Re: Vacuum as "easily obtained" locks

From
Pavan Deolasee
Date:
On Wed, Aug 3, 2011 at 10:57 AM, Michael Graham <mgraham@bloxx.com> wrote:
> On Wed, 2011-08-03 at 10:17 -0400, Tom Lane wrote:
>> Michael Graham <mgraham@bloxx.com> writes:
>> > Would my applications
>> > constant polling of the queue mean that the lock could not be easily
>> > obtained?
>>
>> Very possible, depending on what duty cycle is involved there.
>
> Hmm.  The clients aren't that aggressive, especially when they failed to
> find data on a previous select, there are 4 clients, they each poll
> every 10 seconds and the select runs in <1ms.
>
> It might be worth noting that they don't ever disconnect from the
> server, but I assume that is not an issue for getting the
> AccessExclusiveLock on the table?
>

I don't think so, unless they keep the transaction open.

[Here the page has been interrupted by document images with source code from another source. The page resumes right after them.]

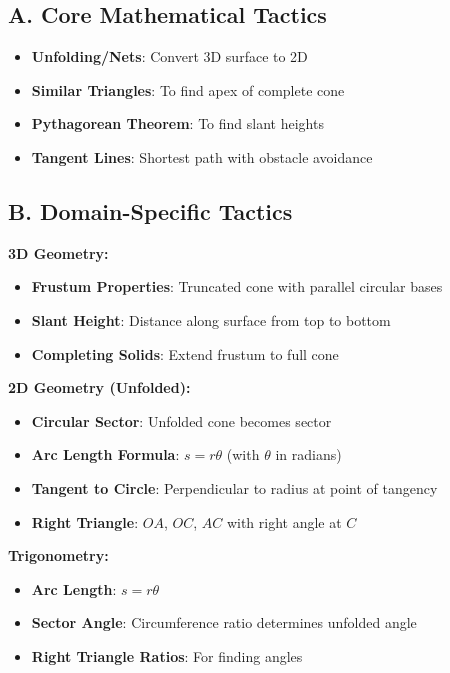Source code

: \documentclass[12pt]{article}
\begin{document}
\begin{tacticalbox}
\subsection*{A. Core Mathematical Tactics}
\begin{itemize}[leftmargin=*]
    \item \textbf{Unfolding/Nets}: Convert 3D surface to 2D
    \item \textbf{Similar Triangles}: To find apex of complete cone
    \item \textbf{Pythagorean Theorem}: To find slant heights
    \item \textbf{Tangent Lines}: Shortest path with obstacle avoidance
\end{itemize}

\subsection*{B. Domain-Specific Tactics}

\textbf{3D Geometry:}
\begin{itemize}[leftmargin=*]
    \item \textbf{Frustum Properties}: Truncated cone with parallel circular bases
    \item \textbf{Slant Height}: Distance along surface from top to bottom
    \item \textbf{Completing Solids}: Extend frustum to full cone
\end{itemize}

\textbf{2D Geometry (Unfolded):}
\begin{itemize}[leftmargin=*]
    \item \textbf{Circular Sector}: Unfolded cone becomes sector
    \item \textbf{Arc Length Formula}: $s = r\theta$ (with $\theta$ in radians)
    \item \textbf{Tangent to Circle}: Perpendicular to radius at point of tangency
    \item \textbf{Right Triangle}: $OA$, $OC$, $AC$ with right angle at $C$
\end{itemize}

\textbf{Trigonometry:}
\begin{itemize}[leftmargin=*]
    \item \textbf{Arc Length}: $s = r\theta$
    \item \textbf{Sector Angle}: Circumference ratio determines unfolded angle
    \item \textbf{Right Triangle Ratios}: For finding angles
\end{itemize}


\end{tacticalbox}
\end{document}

> My worry at the moment is that because the table is so large the vacuum
> takes a very long time to run (one has been running for 5hrs) and I
> assume it will continue to run until it is able to get the
> AccessExclusiveLock is so desperately wants.
>

You can run a CLUSTER command on the table which would guarantee that
an exclusive lock is taken and the table is compacted, but remember
that it will block out your select queries until the command
completes.

Thanks,
Pavan

--
Pavan Deolasee
EnterpriseDB     http://www.enterprisedb.com

Re: Vacuum as "easily obtained" locks

From
Scott Marlowe
Date:
On Wed, Aug 3, 2011 at 8:57 AM, Michael Graham <mgraham@bloxx.com> wrote:
> On Wed, 2011-08-03 at 10:17 -0400, Tom Lane wrote:
>> Michael Graham <mgraham@bloxx.com> writes:
>> > Would my applications
>> > constant polling of the queue mean that the lock could not be easily
>> > obtained?
>>
>> Very possible, depending on what duty cycle is involved there.
>
> Hmm.  The clients aren't that aggressive, especially when they failed to
> find data on a previous select, there are 4 clients, they each poll
> every 10 seconds and the select runs in <1ms.
>
> It might be worth noting that they don't ever disconnect from the
> server, but I assume that is not an issue for getting the
> AccessExclusiveLock on the table?
>
> My worry at the moment is that because the table is so large the vacuum
> takes a very long time to run (one has been running for 5hrs) and I
> assume it will continue to run until it is able to get the
> AccessExclusiveLock is so desperately wants.

Assuming you have the spare IO look at making autovacuum more
aggressive.   Reduce naptime and increase cost

Re: Vacuum as "easily obtained" locks

From
Bill Moran
Date:
In response to Michael Graham <mgraham@bloxx.com>:

> On Wed, 2011-08-03 at 10:17 -0400, Tom Lane wrote:
> > Michael Graham <mgraham@bloxx.com> writes:
> > > Would my applications
> > > constant polling of the queue mean that the lock could not be easily
> > > obtained?
> >
> > Very possible, depending on what duty cycle is involved there.
>
> Hmm.  The clients aren't that aggressive, especially when they failed to
> find data on a previous select, there are 4 clients, they each poll
> every 10 seconds and the select runs in <1ms.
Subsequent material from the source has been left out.